= Cautinus =

Cautinus (French: Cautin) was a bishop of the Diocese of Clermont in the 6th century.

== Gregory of Tours ==

Most of what is recorded about Cautinus derives from the writings of Gregory of Tours, who was a contemporary of Cautinus and a fellow bishop.

According to Gregory, following the death of the previous bishop Gall in 554, the clergy elected for a priest named Cato to become the next bishop. Cautinus, however, who was an archdeacon in Clermont, went to king Theudebald and reported the death of Bishop Gall. The king then made Cautinus as the new bishop of Clermont. Cato, however, tried to depose Cautinus afterwards and wouldn't submit to him.

He also had bad relations with Chram son of King Chlothar I of the Franks and Cato tried to get Chram to help him to get rid of Cautinus.

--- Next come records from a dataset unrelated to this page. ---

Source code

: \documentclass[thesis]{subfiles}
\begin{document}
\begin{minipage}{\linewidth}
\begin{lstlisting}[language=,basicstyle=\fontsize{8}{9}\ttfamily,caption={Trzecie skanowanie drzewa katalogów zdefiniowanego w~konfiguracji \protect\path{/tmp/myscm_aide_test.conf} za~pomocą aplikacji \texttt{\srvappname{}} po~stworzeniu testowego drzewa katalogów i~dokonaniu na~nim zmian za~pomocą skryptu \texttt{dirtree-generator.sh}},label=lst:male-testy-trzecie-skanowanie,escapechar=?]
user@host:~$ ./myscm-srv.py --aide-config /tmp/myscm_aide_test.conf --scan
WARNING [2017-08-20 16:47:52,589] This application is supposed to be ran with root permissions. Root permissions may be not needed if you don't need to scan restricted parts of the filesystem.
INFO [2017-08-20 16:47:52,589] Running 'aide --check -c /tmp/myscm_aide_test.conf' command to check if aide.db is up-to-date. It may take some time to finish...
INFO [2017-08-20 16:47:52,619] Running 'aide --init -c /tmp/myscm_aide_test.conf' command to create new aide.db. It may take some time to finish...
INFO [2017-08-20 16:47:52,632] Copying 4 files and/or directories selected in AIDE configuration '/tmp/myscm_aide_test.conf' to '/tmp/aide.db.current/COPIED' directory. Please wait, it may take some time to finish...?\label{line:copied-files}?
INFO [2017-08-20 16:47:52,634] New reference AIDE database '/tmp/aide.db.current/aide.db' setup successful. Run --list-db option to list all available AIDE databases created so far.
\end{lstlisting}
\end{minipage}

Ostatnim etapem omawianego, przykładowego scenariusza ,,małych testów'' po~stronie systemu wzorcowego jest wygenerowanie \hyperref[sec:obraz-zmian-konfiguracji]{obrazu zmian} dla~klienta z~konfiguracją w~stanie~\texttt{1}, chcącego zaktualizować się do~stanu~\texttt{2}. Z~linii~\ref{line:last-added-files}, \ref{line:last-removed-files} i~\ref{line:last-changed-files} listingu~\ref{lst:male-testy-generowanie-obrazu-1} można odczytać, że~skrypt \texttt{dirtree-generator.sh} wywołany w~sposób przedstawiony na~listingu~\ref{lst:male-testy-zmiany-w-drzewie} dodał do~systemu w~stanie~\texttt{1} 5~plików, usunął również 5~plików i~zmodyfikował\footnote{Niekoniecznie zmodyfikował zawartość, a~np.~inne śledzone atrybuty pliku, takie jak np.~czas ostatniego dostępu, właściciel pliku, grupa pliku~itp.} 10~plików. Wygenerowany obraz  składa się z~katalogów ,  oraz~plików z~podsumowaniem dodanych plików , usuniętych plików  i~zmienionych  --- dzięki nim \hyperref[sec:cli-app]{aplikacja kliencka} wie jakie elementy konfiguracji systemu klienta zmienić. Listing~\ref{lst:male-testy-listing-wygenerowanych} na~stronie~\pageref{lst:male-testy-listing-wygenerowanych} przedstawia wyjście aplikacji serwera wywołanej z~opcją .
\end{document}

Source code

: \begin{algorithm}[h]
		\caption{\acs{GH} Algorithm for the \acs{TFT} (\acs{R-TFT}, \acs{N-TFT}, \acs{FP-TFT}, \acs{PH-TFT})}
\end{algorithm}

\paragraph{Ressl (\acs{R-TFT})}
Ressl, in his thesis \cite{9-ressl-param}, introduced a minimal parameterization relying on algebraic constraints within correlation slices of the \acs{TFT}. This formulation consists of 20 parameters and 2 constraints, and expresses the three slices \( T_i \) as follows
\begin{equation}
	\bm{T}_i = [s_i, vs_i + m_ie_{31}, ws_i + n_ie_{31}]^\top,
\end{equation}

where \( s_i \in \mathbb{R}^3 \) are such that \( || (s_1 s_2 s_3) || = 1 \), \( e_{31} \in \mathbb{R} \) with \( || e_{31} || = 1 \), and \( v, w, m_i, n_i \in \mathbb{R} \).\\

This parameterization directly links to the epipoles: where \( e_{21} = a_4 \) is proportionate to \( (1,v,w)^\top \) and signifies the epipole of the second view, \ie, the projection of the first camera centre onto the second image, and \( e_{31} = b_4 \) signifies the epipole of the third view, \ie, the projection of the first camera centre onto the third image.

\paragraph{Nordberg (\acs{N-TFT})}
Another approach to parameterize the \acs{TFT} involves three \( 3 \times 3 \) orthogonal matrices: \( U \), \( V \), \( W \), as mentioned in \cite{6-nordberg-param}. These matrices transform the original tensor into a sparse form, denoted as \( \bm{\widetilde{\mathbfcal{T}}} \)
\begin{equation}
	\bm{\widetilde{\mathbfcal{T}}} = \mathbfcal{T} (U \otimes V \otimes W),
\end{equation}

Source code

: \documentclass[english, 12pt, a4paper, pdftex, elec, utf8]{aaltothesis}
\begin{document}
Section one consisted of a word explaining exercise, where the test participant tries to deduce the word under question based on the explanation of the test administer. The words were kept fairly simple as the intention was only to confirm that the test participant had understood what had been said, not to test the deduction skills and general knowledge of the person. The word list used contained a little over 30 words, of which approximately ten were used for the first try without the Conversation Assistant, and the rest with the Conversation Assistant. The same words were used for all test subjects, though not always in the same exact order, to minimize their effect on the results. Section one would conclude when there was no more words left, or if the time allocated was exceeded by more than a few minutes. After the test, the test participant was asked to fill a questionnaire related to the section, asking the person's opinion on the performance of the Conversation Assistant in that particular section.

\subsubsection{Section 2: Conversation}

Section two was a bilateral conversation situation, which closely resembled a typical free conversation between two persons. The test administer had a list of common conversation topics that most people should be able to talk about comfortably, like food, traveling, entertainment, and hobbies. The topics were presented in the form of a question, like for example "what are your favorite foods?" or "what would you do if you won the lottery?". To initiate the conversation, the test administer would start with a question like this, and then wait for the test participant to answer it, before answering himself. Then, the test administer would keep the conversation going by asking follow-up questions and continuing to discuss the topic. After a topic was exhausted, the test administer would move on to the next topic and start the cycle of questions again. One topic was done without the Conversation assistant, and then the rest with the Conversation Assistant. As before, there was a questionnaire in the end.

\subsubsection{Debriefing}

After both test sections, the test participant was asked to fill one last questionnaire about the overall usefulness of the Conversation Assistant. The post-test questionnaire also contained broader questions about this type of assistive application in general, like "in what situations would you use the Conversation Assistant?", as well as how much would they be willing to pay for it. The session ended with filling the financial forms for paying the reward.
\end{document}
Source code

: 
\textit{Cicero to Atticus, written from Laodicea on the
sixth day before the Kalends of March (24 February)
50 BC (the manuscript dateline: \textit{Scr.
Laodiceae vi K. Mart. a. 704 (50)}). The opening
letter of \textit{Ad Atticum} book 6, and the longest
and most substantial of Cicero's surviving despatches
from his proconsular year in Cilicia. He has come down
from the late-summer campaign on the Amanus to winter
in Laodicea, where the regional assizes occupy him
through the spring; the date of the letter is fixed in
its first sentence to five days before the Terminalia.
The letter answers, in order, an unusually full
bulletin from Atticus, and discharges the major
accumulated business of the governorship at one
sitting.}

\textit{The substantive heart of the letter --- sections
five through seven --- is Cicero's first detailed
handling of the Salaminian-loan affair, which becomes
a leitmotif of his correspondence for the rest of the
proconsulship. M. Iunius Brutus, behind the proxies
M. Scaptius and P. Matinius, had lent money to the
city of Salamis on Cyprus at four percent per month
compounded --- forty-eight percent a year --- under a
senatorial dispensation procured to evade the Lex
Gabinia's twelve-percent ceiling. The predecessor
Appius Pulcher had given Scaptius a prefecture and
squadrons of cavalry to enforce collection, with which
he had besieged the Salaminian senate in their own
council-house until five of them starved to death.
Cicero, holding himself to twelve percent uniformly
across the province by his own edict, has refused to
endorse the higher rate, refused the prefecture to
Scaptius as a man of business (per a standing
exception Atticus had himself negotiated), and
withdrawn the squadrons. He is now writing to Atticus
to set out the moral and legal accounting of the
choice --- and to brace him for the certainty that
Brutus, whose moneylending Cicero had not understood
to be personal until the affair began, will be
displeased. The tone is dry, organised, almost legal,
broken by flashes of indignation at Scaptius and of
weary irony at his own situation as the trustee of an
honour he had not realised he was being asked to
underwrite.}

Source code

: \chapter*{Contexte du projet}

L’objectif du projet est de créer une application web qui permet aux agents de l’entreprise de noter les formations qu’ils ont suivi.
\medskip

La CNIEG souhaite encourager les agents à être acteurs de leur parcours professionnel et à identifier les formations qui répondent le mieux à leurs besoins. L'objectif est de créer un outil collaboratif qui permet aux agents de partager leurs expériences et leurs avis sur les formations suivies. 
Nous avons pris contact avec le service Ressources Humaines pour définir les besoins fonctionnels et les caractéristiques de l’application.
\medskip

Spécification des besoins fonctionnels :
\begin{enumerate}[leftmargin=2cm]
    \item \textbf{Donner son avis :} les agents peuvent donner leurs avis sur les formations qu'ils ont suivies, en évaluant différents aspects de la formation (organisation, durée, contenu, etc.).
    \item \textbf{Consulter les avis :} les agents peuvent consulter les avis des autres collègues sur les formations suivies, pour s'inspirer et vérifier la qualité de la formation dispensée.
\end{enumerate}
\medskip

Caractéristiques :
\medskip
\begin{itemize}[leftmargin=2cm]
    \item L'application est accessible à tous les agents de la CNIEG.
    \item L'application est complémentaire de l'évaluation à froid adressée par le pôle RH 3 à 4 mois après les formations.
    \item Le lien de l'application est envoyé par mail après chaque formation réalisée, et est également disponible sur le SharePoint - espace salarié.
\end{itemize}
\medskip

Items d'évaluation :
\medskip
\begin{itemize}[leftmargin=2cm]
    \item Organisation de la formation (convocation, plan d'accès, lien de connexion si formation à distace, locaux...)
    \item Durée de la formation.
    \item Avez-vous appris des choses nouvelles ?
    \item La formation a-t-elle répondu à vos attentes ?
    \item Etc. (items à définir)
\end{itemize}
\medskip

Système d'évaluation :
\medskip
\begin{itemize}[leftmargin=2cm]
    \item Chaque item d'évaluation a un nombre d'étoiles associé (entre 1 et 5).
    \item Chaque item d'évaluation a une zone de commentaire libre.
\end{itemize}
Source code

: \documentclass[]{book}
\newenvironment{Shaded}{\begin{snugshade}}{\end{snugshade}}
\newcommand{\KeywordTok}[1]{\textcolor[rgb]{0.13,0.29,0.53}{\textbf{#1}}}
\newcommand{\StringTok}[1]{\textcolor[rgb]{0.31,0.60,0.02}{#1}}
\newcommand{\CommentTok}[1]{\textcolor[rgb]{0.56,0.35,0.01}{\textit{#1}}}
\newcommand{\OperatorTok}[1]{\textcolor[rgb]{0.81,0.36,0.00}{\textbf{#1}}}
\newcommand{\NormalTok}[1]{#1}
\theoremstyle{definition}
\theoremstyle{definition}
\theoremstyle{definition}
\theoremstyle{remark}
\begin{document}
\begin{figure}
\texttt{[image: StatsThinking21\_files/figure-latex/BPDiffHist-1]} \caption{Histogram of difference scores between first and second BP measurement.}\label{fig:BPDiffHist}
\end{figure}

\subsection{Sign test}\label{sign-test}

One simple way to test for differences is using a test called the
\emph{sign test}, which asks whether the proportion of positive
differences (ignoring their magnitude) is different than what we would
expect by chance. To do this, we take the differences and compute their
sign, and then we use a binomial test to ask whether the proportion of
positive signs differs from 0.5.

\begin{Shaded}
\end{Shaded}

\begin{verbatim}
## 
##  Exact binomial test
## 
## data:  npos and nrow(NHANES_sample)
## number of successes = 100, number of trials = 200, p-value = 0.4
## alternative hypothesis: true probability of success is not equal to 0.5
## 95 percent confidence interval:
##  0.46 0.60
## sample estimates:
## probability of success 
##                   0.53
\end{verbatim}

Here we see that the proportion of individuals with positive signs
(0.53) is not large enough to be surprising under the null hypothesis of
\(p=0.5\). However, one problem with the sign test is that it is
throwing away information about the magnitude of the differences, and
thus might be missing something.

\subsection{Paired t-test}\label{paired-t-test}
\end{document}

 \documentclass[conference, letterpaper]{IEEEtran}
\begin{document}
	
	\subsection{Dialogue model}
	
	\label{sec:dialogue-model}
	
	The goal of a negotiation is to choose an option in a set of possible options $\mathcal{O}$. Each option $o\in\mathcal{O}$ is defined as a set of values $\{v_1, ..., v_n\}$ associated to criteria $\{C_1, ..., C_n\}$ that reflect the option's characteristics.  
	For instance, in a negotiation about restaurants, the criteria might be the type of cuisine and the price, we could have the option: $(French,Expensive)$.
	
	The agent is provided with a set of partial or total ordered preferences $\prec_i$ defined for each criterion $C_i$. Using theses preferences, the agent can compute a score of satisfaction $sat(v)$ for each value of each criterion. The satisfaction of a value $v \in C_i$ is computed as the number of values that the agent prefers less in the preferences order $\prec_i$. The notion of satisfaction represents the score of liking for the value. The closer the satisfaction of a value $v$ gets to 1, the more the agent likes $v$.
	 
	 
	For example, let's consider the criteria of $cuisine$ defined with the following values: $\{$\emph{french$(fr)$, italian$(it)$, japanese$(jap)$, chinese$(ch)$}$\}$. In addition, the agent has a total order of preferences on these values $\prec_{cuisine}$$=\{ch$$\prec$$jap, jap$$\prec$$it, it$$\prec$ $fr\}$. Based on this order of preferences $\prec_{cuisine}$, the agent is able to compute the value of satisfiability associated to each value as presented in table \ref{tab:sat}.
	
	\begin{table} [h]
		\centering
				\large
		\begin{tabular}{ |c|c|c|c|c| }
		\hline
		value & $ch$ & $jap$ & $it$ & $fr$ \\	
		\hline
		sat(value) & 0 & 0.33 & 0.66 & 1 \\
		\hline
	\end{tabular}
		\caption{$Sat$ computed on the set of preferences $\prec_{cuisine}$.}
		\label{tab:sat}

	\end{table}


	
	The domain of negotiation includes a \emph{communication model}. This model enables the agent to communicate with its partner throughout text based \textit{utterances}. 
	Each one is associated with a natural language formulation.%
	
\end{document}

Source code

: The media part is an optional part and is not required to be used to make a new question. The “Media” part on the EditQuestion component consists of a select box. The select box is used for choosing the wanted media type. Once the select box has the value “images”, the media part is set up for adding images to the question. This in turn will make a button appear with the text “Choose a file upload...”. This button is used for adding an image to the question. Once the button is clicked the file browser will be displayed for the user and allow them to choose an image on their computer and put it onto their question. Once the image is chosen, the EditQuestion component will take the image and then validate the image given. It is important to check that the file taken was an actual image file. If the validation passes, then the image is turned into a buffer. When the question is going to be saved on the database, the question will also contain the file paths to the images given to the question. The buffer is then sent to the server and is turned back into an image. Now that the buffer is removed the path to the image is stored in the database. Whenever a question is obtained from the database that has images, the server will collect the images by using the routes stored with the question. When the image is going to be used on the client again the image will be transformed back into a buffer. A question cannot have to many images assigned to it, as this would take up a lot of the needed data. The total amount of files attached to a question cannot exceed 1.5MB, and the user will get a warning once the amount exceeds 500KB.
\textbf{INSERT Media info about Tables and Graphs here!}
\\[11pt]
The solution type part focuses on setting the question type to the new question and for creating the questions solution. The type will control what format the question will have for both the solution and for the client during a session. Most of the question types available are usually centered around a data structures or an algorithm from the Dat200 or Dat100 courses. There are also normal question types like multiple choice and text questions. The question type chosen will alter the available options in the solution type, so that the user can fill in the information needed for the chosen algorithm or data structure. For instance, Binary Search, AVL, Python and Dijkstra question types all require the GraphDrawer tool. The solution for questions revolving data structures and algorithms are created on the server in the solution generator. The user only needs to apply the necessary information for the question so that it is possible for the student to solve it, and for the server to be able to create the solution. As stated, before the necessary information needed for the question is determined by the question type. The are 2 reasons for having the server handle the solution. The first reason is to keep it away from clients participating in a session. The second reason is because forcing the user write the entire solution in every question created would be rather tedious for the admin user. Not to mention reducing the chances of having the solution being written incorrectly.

Cautinus was described by Gregory as being very avaricious and tried to take the property of others. Gregory recounted a story where the bishop attempted to have a priest locked in a tomb and left to die when he refused to give him the deeds to properties he owned. The priest later escaped and accused Cautinus before the king of the matter.

Gregory also claimed Cautinus was a drunkard, illiterate and 'subservient to Jews'.

Cautinus died in the year 571 on the day before Passion Sunday as a result of plague.